From Greek “concept” and “thought in mind”, Ennoia was inspired by my reading of Gnostic texts. It is the edge of light that collapsed into this world, into flesh.
Curled-up inside the vessel’s interior shape I lie almost motionless. The vessel is shaped like an octagonal chalice, reminiscent of a medieval baptismal font and filled with water. During the several-hour performance, I move slowly along the inner walls of the vessel. From time to time I emerge from and submerge into the water. Sounds of the immersion are picked up by underwater microphones installed in the basin. I repeat the performance on several different days during the time of the installation.
Suspended perpendicularly to the basin from the ceiling a video camera films my figure immersed in water. This “bird’s eye” view is projected onto the wall just beyond the basin, translating the view from above to a flat, painterly representation.
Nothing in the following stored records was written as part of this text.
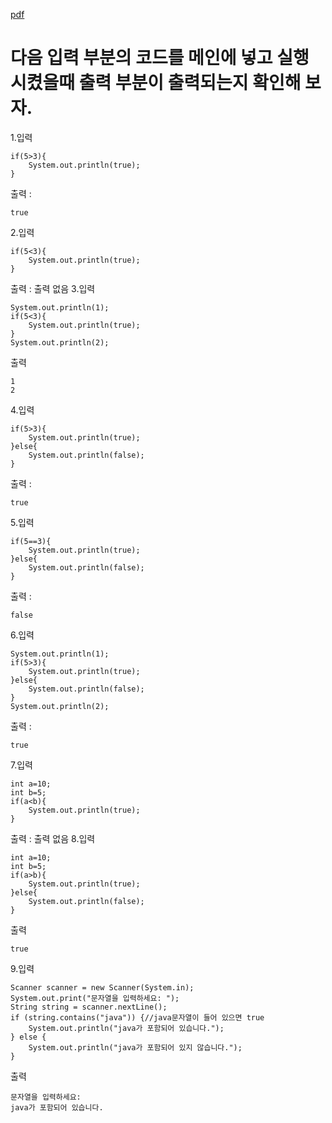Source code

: [pdf](./JAVA240812simple254.pdf)
# 다음 입력 부분의 코드를 메인에 넣고 실행 시켰을때 출력 부분이 출력되는지 확인해 보자.
1.입력
```
if(5>3){
    System.out.println(true);
}
```
출력 : 
```
true
```
2.입력
```
if(5<3){
    System.out.println(true);
}
```
출력 : 출력 없음
3.입력
```
System.out.println(1);
if(5<3){
    System.out.println(true);
}
System.out.println(2);
```
출력
```
1
2
```
4.입력
```
if(5>3){
    System.out.println(true);
}else{
    System.out.println(false);
}
```
출력 : 
```
true
```
5.입력
```
if(5==3){
    System.out.println(true);
}else{
    System.out.println(false);
}
```
출력 : 
```
false
```
6.입력
```
System.out.println(1);
if(5>3){
    System.out.println(true);
}else{
    System.out.println(false);
}
System.out.println(2);
```
출력 : 
```
true
```
7.입력
```
int a=10;
int b=5;
if(a<b){
    System.out.println(true);
}
```
출력 : 출력 없음
8.입력
```
int a=10;
int b=5;
if(a>b){
    System.out.println(true);
}else{
    System.out.println(false);
}
```
출력
```
true
```
9.입력
```
Scanner scanner = new Scanner(System.in);
System.out.print("문자열을 입력하세요: ");
String string = scanner.nextLine();
if (string.contains("java")) {//java문자열이 들어 있으면 true
    System.out.println("java가 포함되어 있습니다.");
} else {
    System.out.println("java가 포함되어 있지 않습니다.");
}
```
출력
```
문자열을 입력하세요: 
java가 포함되어 있습니다.
```
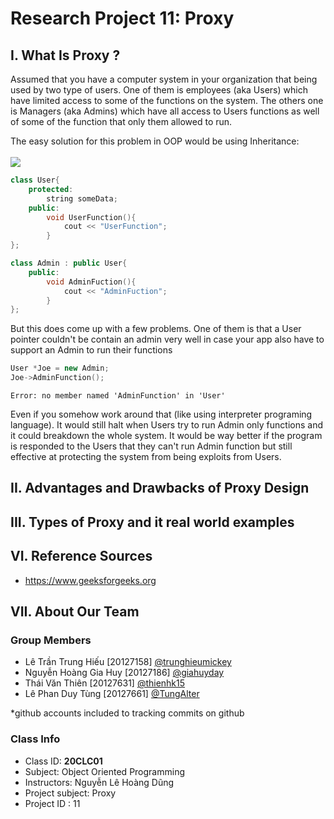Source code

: # Research Project 11: Proxy
## I. What Is Proxy ?
Assumed that you have a computer system in your organization that being used by two type of users. One of them is employees (aka Users) which have limited access to some of the functions on the system. The others one is Managers (aka Admins) which have all access to Users functions as well of some of the function that only them allowed to run.

The easy solution for this problem in OOP would be using Inheritance:<br><br>
![](https://raw.githubusercontent.com/trunghieumickey/team12-hcmus-research-project/main/naive.png)
```c++
class User{
	protected:
		string someData;
	public:
		void UserFunction(){
			cout << "UserFunction";
		}
};

class Admin : public User{
	public:
		void AdminFuction(){
			cout << "AdminFuction";
		}
};
```

But this does come up with a few problems. One of them is that a User pointer couldn't be contain an admin very well in case your app also have to support an Admin to run their functions
```c++
User *Joe = new Admin;
Joe->AdminFunction();
```
```
Error: no member named 'AdminFunction' in 'User'
```
Even if you somehow work around that (like using interpreter programing language). It would still halt when Users try to run Admin only functions and it could breakdown the whole system. It would be way better if the program is responded to the Users that they can't run Admin function but still effective at protecting the system from being exploits from Users.

## II. Advantages and Drawbacks of Proxy Design

## III. Types of Proxy and it real world examples

## VI. Reference Sources
- https://www.geeksforgeeks.org

## VII. About Our Team

### Group Members

- Lê Trần Trung Hiếu [20127158] [@trunghieumickey](https://github.com/trunghieumickey)
- Nguyễn Hoàng Gia Huy [20127186] [@giahuyday](https://github.com/giahuyday)
- Thái Văn Thiên [20127631] [@thienhk15](https://github.com/thienhk15)
- Lê Phan Duy Tùng [20127661] [@TungAlter](https://github.com/TungAlter)

*github accounts included to tracking commits on github

### Class Info
- Class ID: **20CLC01**
- Subject: 	Object Oriented Programming
- Instructors: Nguyễn Lê Hoàng Dũng
- Project subject: Proxy
- Project ID : 11
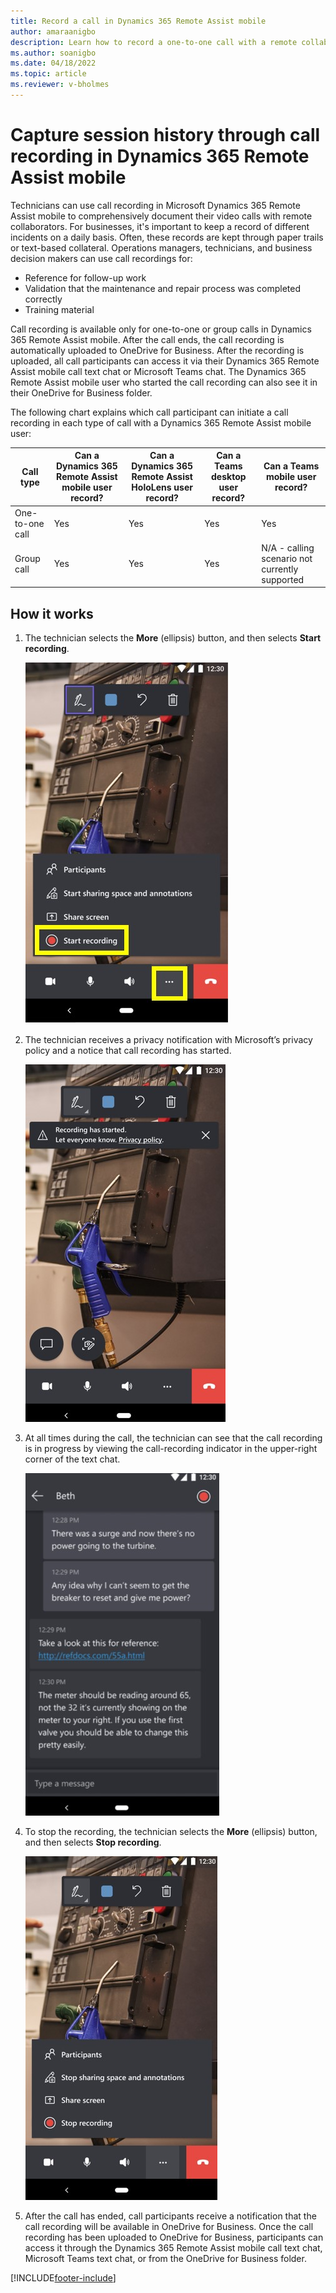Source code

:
 ```yaml
---
title: Record a call in Dynamics 365 Remote Assist mobile
author: amaraanigbo
description: Learn how to record a one-to-one call with a remote collaborator in Dynamics 365 Remote Assist mobile. 
ms.author: soanigbo
ms.date: 04/18/2022
ms.topic: article
ms.reviewer: v-bholmes
---
```


# Capture session history through call recording in Dynamics 365 Remote Assist mobile

Technicians can use call recording in Microsoft Dynamics 365 Remote Assist mobile to comprehensively document their video calls with remote collaborators. For businesses, it's important to keep a record of different incidents on a daily basis. Often, these records are kept through paper trails or text-based collateral. Operations managers, technicians, and business decision makers can use call recordings for:

- Reference for follow-up work
- Validation that the maintenance and repair process was completed correctly
- Training material

Call recording is available only for one-to-one or group calls in Dynamics 365 Remote Assist mobile. After the call ends, the call recording is automatically uploaded to OneDrive for Business. After the recording is uploaded, all call participants can access it via their Dynamics 365 Remote Assist mobile call text chat or  Microsoft Teams chat. The Dynamics 365 Remote Assist mobile user who started the call recording can also see it in their OneDrive for Business folder.

The following chart explains which call participant can initiate a call recording in each type of call with a Dynamics 365 Remote Assist mobile user:

| Call type|Can a Dynamics 365 Remote Assist mobile user record?     |Can a Dynamics 365 Remote Assist HoloLens user record?     | Can a Teams desktop user record? |  Can a Teams mobile user record?  |  
|---|---|---|---|---|
|  One-to-one call |  Yes |  Yes |  Yes | Yes |
|  Group call |  Yes | Yes | Yes | N/A - calling scenario not currently supported |  

## How it works

1. The technician selects the **More** (ellipsis) button, and then selects **Start recording**.

    ![Screenshot of Dynamics 365 Remote Assist mobile with More button and Start recording command highlighted.](./media/call-recording-1.jpg)

2. The technician receives a privacy notification with Microsoft’s privacy policy and a notice that call recording has started. 

    ![Screenshot of Dynamics 365 Remote Assist on a mobile device, showing the notification that recording has started message.](./media/call-recording-2.jpg)

3. At all times during the call, the technician can see that the call recording is in progress by viewing the call-recording indicator in the upper-right corner of the text chat.

    ![Screenshot of Dynamics 365 Remote Assist on a mobile device, showing the text chat and a recording indicator in the top-right corner of the screen.](./media/call-recording-3.jpg)

4. To stop the recording, the technician selects the **More** (ellipsis) button, and then selects **Stop recording**. 

    ![Screenshot showing Stop recording command.](./media/record-calls-stop-recording.jpg)

5. After the call has ended, call participants receive a notification that the call recording will be available in OneDrive for Business. Once the call recording has been uploaded to OneDrive for Business, participants can access it through the Dynamics 365 Remote Assist mobile call text chat, Microsoft Teams text chat, or from the OneDrive for Business folder.

[!INCLUDE[footer-include](../../includes/footer-banner.md)]

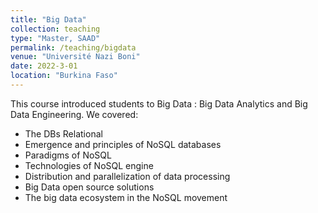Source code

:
 ```yaml
---
title: "Big Data"
collection: teaching
type: "Master, SAAD"
permalink: /teaching/bigdata
venue: "Université Nazi Boni"
date: 2022-3-01
location: "Burkina Faso"
---
```


This course introduced students to Big Data : Big Data Analytics and Big Data Engineering. We covered:
* The DBs Relational 
* Emergence and principles of NoSQL databases
* Paradigms of NoSQL 
* Technologies of NoSQL engine 
* Distribution and parallelization of data processing
* Big Data open source solutions
* The big data ecosystem in the NoSQL movement
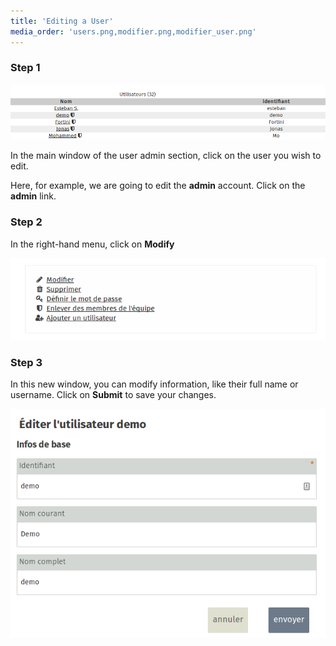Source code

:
 ```yaml
---
title: 'Editing a User'
media_order: 'users.png,modifier.png,modifier_user.png'
---
```


### Step 1
![](users.png)  

In the main window of the user admin section, click on the user you wish to edit. 

Here, for example, we are going to edit the **admin** account. Click on the **admin** link.

### Step 2

In the right-hand menu, click on **Modify**

![](modifier.png)

### Step 3

In this new window, you can modify information, like their full name or username. Click on **Submit** to save your changes.
 
![](modifier_user.png)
A reflection of that projection can be noticed on the surface of water. At times I look directly at the camera’s lens, and the viewer may see my gaze in the projected image. The image itself is composed of live and pre-recorded forage, creating a visual tension between the presence of my body and the virtual depiction of an earlier act of immersion. As I remain in the water-filled vessel, the uninterrupted video projection (the image of my immersed body) appears more real than my live body.
Through the long-term immersion –the symbolic transgressing of the boundaries of body – Ennoia creates a site of undefined ritual, in which the viewer can symbolically immerse herself or himself. At the same time the boundaries between the action/sculpture and the viewer are impenetrable. The relationship of body and vessel, which contains both body and water, seems hermetic. I remain silent, almost absent despite enormous focus. My body is naked, anonymous, in a semi-permanent state of duration, deprived of attributes, as if generic. It is a body of an adult woman yet curled up in a position calling to mind the non-gendered vulnerability of a child.
In 1996 I encountered an octagonal medieval baptismal font in a Polish church in Wrocław, which inspired a series of sculptures, installations, and performances. Koiman (1998) included a baptismal from cast-concrete, overflowing continuously with eighty gallons of recycled, used motor oil, creating a river of oil on the floor that reflected a video projection on its surface. In 2001 I began a series of performative installations that included a similarly sculpted font with water and my own body.